PANI: “UN DANNO LE RESTRIZIONI DI AIFA ALL’USO DI J&J

“Temo che la frittata sia già stata fatta, soprattutto in Italia, un Paese noto per la sua esitazione vaccinale, dove le decisioni tecniche si sono ‘adagiate’ su considerazioni politiche e dove mi risulta che molti pazienti ora rifiutino il vaccino AstraZeneca e probabilmente anche quello della J&J”, prosegue Luca Pani. Interpellato dall’agenzia Dire, Pani spiega cosa non funziona con la raccomandazione del vaccino Johnson & Johnson solo agli over 60 da parte di Aifa, com’è stato già fatto anche per il vaccino di Oxford, e come questo possa impattare sulla campagna vaccinale.

“Non funziona il fatto che bisogna tenere la barra dritta e andare avanti in modo molto deciso. L’indicazione sulla scheda tecnica aggiornata da EMA è per individui dai 18 anni di età. Non ci sono controindicazioni per la somministrazione e la campagna vaccinale dovrebbe continuare con tutti e due i vaccini a vettore virale J&J e AstraZeneca (rinominato Vaxzevria) implementando un piano di mitigazione del rischio con monitoraggio dei segni precoci di embolia nella popolazione identificata a rischio. Punto e basta – sottolinea Pani. Sappiamo peraltro che questi vaccini sono stati approvati non secondo le procedure classiche ma con autorizzazioni in condizioni emergenziali. Temo che tecnicamente e politicamente ci si sia dimenticati che cosa significa emergenza nelle procedure regolatorie. Si prendono dei rischi lievemente superiori a quelli di una approvazione classica in cambio di benefici molto chiari e tangibili che, soprattutto nel caso dei vaccini, si riflettono sulla salute della popolazione generale compresa la capacità di produrre reddito e non affondare in una pandemia anche economica e sociale. Con oltre 35 milioni di dosi somministrate al mondo di AstraZeneca e circa 7 milioni di quello J&J mi pare che non sia assolutamente giustificato limitarne l’uso secondo le fasce d’età per un rischio remotissimo” afferma l’ex dg di Aifa.

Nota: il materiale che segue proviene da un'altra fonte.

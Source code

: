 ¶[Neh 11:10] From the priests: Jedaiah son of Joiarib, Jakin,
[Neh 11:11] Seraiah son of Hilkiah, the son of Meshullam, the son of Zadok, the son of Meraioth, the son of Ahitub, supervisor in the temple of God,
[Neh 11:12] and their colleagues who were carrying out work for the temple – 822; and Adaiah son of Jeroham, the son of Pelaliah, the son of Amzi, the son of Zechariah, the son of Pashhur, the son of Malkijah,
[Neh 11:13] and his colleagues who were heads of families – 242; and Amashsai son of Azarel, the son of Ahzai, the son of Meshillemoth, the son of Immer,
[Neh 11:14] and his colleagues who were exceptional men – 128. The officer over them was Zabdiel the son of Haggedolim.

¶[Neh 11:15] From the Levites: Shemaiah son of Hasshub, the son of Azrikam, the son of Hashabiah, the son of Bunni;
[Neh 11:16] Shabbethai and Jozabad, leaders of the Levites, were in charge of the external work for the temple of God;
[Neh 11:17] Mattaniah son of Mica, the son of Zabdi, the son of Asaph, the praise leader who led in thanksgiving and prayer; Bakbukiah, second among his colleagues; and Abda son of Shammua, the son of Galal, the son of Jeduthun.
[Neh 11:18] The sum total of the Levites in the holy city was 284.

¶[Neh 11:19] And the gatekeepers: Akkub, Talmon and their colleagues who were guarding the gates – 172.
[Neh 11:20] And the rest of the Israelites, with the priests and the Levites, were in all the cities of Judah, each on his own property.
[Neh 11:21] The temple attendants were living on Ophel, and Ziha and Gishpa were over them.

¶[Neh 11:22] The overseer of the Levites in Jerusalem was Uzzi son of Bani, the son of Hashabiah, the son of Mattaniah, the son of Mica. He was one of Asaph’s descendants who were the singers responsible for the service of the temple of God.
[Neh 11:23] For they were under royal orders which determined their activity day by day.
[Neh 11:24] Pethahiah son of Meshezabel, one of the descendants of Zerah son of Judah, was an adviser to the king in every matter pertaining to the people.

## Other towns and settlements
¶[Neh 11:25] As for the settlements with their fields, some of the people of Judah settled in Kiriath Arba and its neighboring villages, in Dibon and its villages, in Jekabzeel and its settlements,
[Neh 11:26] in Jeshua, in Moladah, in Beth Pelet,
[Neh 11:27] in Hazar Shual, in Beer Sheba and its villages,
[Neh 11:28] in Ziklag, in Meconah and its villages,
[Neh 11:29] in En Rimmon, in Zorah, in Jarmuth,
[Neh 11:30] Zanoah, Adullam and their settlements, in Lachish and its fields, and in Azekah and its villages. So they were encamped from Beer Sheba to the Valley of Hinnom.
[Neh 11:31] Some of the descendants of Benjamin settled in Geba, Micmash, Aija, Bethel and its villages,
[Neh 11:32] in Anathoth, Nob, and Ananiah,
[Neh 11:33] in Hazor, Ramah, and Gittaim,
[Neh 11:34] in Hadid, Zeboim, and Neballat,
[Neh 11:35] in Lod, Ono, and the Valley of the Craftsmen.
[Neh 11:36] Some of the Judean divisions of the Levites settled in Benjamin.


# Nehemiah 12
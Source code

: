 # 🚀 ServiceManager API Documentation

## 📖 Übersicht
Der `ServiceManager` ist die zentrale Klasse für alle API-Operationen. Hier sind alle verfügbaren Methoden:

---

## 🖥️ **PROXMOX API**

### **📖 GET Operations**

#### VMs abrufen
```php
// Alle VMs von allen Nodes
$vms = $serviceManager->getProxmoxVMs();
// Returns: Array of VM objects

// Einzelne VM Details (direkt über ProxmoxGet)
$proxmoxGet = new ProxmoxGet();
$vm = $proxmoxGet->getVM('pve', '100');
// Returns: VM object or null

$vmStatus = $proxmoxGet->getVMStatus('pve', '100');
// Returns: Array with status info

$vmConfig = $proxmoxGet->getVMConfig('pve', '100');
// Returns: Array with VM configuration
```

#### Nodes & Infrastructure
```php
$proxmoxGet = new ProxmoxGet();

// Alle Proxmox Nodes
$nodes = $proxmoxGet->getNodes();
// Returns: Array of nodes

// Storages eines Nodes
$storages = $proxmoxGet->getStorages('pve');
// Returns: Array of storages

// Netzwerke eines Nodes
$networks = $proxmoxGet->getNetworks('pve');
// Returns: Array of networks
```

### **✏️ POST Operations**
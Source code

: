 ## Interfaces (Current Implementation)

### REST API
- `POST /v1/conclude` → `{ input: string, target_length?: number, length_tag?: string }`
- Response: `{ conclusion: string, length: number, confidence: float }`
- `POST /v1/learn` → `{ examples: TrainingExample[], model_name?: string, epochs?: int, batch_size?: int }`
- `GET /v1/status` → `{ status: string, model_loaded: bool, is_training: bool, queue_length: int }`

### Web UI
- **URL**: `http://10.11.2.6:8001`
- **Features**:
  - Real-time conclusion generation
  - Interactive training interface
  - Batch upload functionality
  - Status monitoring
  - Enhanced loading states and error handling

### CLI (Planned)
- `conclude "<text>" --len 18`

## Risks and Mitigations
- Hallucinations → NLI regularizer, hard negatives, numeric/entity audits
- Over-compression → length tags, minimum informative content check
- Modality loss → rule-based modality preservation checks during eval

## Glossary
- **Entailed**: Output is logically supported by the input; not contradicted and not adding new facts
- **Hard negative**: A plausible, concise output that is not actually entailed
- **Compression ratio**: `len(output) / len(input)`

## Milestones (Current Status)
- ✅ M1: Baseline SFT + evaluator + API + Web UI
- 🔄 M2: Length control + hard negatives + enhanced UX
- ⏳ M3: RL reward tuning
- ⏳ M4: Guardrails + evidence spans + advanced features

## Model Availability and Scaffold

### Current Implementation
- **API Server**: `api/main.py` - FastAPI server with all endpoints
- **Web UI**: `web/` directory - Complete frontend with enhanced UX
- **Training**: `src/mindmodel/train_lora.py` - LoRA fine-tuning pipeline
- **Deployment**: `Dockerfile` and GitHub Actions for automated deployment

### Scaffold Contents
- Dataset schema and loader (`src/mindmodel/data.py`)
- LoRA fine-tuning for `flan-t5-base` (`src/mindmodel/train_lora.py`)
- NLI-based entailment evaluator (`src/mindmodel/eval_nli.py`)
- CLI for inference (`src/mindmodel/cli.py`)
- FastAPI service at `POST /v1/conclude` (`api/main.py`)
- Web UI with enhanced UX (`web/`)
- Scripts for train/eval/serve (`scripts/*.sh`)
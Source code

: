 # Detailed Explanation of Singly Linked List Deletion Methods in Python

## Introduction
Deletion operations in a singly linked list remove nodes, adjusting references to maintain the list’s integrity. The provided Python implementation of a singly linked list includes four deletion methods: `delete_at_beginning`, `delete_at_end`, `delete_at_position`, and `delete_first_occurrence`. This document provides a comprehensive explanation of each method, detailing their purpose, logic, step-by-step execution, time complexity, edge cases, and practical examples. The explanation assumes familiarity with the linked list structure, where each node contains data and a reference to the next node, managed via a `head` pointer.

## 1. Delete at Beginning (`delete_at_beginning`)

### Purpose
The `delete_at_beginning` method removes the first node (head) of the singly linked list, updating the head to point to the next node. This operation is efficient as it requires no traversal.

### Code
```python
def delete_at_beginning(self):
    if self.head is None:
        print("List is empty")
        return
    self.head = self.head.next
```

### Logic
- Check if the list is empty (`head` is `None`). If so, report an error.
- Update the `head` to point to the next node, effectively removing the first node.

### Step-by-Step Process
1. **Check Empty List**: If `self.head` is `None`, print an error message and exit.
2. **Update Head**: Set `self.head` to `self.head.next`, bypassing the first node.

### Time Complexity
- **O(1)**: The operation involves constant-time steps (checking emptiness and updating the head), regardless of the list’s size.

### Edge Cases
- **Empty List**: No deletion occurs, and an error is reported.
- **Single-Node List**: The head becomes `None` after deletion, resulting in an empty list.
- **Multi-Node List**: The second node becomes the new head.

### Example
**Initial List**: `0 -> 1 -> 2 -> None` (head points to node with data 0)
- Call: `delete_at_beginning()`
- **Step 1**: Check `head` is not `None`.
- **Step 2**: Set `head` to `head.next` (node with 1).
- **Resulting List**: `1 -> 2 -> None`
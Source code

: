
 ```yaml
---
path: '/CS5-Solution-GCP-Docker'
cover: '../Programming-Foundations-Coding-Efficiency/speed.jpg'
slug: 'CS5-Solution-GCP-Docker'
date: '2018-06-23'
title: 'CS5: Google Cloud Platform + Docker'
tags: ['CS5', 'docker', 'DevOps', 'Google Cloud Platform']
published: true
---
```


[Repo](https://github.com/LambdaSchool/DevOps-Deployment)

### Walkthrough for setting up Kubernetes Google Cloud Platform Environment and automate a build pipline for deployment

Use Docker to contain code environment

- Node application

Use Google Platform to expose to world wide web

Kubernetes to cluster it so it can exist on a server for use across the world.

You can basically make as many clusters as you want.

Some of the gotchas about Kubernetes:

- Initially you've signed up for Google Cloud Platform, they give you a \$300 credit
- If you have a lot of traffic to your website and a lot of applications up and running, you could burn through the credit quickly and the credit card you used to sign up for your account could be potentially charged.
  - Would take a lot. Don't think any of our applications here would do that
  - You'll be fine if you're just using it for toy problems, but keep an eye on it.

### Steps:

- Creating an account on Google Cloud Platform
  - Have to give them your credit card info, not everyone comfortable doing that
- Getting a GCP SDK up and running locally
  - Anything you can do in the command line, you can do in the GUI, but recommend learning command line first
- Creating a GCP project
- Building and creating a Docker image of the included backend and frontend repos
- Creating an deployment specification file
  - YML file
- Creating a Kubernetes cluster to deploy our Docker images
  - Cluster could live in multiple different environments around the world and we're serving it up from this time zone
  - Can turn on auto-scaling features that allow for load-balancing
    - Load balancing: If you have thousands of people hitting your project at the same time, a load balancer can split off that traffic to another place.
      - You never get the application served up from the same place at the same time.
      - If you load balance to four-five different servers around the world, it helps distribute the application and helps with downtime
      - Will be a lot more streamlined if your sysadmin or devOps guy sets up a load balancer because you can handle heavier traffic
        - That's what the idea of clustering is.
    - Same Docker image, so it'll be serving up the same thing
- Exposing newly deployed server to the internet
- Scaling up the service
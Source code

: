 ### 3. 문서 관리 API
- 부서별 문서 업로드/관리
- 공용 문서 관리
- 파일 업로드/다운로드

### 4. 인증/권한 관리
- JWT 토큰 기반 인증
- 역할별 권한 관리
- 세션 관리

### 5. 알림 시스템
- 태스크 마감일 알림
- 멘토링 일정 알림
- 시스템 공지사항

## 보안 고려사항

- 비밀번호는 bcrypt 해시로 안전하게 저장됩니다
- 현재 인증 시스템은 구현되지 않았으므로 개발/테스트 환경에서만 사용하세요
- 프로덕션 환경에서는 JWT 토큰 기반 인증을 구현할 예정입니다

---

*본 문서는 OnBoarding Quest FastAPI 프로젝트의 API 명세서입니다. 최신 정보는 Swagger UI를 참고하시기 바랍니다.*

Quindi, come comportarsi con i vaccini raccomandati solo per gli over 60: “Non c’è nessuna indicazione regolatoria per limitare l’uso in base all’età né da parte di EMA che da parte di Food and Drug Administration, dopo un attenta revisione separata da parte di entrambe queste Agenzie”, spiega Pani, che però precisa che la restrizione sull’età decisa da Aifa inciderà invece sulla campagna: “Il danno è fatto, spero si possa riparare con un adeguato numero di altri vaccini perché altrimenti le famose 500.000 somministrazioni al giorno, che sono comunque poche per raggiungere un’immunità di gregge minima del 65%, in grado oltretutto di ridurre il rischio delle famose varianti di cui parlavamo da principio, non verranno raggiunte in tempi ragionevoli, ovvero almeno per fine anno”.